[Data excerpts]
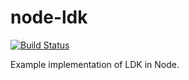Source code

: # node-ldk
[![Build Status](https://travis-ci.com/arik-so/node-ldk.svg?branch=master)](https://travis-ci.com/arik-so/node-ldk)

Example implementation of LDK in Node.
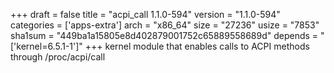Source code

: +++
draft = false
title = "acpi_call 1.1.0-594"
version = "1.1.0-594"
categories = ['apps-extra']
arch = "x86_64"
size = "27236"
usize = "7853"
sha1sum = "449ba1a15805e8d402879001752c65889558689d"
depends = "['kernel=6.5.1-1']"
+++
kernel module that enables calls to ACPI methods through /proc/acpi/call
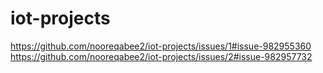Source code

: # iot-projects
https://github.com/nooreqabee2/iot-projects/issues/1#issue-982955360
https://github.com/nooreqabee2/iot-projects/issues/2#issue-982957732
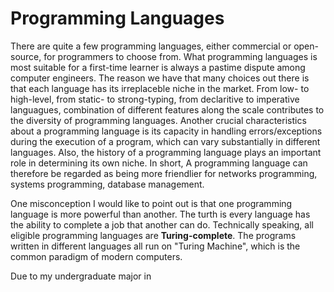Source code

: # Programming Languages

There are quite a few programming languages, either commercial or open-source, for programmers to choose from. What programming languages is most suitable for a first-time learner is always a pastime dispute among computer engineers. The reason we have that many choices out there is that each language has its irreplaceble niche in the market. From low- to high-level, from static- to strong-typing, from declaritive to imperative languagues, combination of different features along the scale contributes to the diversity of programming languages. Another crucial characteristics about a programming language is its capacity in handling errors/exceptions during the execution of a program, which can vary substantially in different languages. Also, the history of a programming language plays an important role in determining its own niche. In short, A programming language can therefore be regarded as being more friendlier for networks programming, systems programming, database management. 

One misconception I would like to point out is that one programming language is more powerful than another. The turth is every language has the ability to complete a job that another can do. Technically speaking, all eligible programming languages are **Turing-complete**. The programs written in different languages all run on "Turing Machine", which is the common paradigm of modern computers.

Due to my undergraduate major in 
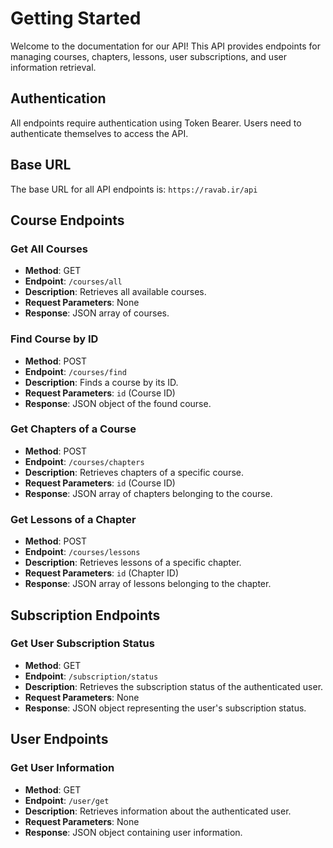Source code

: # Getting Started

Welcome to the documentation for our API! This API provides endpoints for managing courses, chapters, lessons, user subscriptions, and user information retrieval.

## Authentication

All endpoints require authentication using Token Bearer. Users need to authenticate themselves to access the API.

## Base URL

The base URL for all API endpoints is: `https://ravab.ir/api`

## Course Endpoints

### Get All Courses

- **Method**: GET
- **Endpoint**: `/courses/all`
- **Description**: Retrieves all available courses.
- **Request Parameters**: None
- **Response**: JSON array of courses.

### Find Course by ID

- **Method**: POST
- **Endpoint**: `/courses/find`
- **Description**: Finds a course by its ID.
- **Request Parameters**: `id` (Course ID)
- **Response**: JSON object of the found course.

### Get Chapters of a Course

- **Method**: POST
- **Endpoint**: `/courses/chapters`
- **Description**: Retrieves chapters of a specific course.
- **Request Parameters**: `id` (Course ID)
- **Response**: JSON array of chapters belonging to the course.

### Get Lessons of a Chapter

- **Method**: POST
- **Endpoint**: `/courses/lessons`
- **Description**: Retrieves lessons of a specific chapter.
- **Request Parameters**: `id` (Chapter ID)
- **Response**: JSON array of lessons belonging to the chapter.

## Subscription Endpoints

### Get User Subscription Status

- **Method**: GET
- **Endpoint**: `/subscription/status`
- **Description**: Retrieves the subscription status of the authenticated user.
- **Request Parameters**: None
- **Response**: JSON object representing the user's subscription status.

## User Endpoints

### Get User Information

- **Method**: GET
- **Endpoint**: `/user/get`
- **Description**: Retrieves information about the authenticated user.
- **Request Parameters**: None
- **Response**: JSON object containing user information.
...
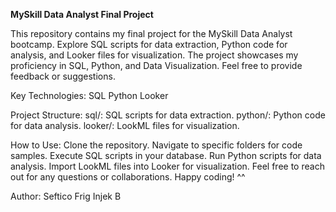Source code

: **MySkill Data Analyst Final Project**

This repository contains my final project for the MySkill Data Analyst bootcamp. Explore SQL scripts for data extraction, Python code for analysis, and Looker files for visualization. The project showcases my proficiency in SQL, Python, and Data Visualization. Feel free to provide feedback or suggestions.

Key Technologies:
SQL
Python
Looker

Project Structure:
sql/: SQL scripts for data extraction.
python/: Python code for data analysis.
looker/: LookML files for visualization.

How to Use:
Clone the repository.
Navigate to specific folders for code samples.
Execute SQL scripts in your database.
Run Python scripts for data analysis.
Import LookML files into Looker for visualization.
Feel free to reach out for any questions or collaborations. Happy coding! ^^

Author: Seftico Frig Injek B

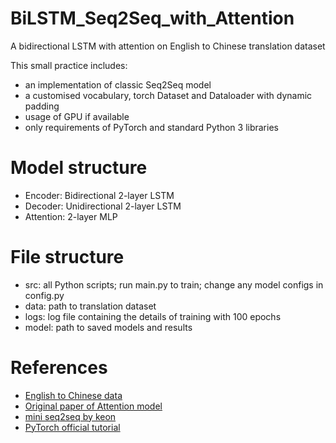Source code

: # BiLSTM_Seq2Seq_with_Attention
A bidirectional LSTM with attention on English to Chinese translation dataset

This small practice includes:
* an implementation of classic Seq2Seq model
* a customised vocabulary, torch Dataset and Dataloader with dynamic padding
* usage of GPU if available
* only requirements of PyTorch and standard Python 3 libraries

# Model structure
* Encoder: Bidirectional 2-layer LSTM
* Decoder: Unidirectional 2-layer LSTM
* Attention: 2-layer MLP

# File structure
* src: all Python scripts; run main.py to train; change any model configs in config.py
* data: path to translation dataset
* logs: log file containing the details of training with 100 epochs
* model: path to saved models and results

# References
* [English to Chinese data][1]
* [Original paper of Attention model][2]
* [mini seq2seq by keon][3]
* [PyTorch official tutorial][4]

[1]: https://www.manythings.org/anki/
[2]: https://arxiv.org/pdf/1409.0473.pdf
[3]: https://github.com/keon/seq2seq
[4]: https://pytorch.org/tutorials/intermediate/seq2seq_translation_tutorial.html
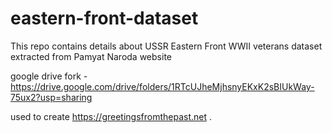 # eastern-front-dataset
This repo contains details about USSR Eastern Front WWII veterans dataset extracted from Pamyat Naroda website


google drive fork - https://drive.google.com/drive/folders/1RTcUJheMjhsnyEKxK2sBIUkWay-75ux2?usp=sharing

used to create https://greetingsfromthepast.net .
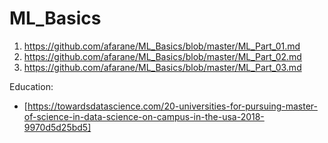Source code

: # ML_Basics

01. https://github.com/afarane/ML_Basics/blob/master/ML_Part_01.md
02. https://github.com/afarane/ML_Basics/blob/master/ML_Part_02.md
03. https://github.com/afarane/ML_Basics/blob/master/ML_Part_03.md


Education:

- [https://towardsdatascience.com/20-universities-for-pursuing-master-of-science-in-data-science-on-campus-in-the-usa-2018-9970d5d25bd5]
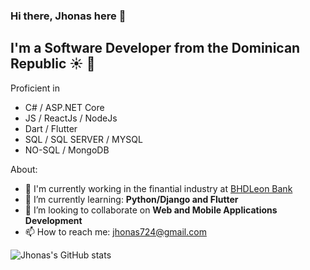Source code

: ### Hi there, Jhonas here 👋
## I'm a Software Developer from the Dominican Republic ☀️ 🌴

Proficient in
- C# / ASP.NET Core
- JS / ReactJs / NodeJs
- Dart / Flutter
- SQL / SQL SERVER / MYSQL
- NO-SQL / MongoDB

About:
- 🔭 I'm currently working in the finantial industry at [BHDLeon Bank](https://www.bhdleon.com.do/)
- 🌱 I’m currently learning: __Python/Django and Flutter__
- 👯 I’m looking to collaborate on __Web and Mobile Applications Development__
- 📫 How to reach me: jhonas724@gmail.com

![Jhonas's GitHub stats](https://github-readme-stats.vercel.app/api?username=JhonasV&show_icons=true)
==
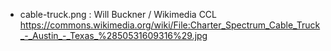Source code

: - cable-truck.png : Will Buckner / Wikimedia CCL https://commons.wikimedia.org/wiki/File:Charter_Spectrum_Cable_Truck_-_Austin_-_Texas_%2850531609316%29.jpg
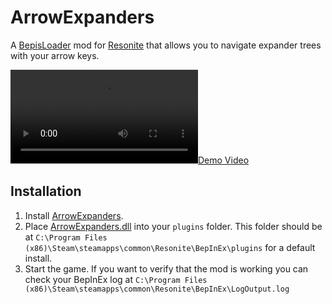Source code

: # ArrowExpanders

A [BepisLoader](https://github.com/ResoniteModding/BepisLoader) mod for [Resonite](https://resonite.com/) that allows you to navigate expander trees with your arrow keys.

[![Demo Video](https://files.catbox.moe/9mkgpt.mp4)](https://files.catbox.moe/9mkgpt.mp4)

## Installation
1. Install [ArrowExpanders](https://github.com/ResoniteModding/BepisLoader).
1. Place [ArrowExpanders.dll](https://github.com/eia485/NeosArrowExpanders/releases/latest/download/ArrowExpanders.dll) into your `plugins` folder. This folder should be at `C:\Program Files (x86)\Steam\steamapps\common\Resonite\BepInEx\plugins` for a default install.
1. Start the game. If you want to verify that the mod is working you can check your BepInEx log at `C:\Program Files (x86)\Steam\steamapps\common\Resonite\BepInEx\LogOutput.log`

WHAT THIS TASK INVOLVES: Nothing but the lines above from the one containing "- **Response**: JSON array of lessons" through the one containing "- **Response**: JSON object containing" should appear in the answer, each repeated exactly.

EXPECTED ANSWER:
- **Response**: JSON array of lessons belonging to the chapter.

## Subscription Endpoints

### Get User Subscription Status

- **Method**: GET
- **Endpoint**: `/subscription/status`
- **Description**: Retrieves the subscription status of the authenticated user.
- **Request Parameters**: None
- **Response**: JSON object representing the user's subscription status.

## User Endpoints

### Get User Information

- **Method**: GET
- **Endpoint**: `/user/get`
- **Description**: Retrieves information about the authenticated user.
- **Request Parameters**: None
- **Response**: JSON object containing user information.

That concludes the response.